Given the MB's extreme hostility to Israel, its anti-Semitic and anti-Western ideology, and its recent, apparently complete takeover of the military and the rest of state power in Egypt, the possibilities raised are deeply unsettling. While none of this is conclusive, it definitely points to questions that have long been overlooked or too-easily dismissed in the debates about nuclear proliferation in a region that may soon explode in military conflict over Iran.
However it turns out, a review of the history and capabilities — past, present and future — of Egypt's 58-year nuclear program will quickly reveal why approval of the El-Dabaa plant could signal the rise of a whole new level of danger in the already fraught Middle East, following the Islamist Spring.
FROM PEACEFUL ATOMS, TO PURSUING WEAPONS, TO THE WMDFZ
"Next to Israel and Iran, Egypt has one of the most advanced nuclear programmes in the region," writes Mark Fitzpatrick, director of the Non-Proliferation and Disarmament Program at the International Institute for Strategic Studies in London, in a background paper for a July 2011 EU seminar on Weapons of Mass Destruction (WMD) in the Middle East. Yet Egypt's nuclear progress has aroused shockingly little attention beyond the arcane world of WMD specialists and anti-proliferation activists in recent years.
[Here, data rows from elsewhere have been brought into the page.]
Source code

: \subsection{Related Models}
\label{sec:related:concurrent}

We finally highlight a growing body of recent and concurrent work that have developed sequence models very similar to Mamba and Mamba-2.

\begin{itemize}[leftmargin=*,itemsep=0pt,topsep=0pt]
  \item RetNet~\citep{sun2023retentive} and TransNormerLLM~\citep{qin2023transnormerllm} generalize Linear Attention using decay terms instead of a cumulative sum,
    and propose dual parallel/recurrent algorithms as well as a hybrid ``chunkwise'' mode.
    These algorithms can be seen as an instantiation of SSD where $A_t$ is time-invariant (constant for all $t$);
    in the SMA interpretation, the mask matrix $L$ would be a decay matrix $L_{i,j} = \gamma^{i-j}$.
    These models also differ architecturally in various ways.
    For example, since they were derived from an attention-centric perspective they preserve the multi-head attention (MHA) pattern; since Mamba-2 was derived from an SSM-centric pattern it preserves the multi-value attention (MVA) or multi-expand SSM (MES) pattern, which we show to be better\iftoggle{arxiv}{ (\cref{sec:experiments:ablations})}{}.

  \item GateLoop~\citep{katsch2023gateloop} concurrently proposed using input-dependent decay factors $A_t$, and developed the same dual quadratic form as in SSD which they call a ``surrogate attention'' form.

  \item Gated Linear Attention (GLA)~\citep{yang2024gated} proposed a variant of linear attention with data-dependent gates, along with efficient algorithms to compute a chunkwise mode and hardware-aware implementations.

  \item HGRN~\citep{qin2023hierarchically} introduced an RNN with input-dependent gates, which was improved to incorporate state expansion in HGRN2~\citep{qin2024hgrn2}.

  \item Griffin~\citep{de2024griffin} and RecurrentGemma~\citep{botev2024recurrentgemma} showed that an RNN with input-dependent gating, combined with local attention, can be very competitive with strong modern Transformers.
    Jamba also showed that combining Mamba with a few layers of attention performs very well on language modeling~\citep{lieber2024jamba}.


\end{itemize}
It all began with seeming innocence. Responding to U.S. President Dwight D. Eisenhower's December 1953 "Atoms for Peace" speech at the U.N., Egyptian President Gamal Abdel-Nasser did not wait long to bring his country into the atomic age. Despite the American instigation, Egypt's first (2MW) research reactor, the ETRR-1, was built by the Soviets at Inshas in the Delta between 1954 and 1961. Next came a larger (22.5MW) open pool research reactor (installed by Argentina), dubbed ETRR-2. This light water reactor, capable of producing 6 kgs of plutonium (enough for one nuclear weapon) per year, started construction in the early 1990s, achieving criticality in 1998. According to its website, the Egyptian Atomic Energy Authority (EAEA) now has a truly impressive wealth of expert personnel, with over 1,400 trained scientists, 2,300 technical staff, and roughly 1,300 in support staff as well. The EAEA lists its current activities as "research and technological projects," "radiation protection and safety," "society services activities" and "regional and international cooperation."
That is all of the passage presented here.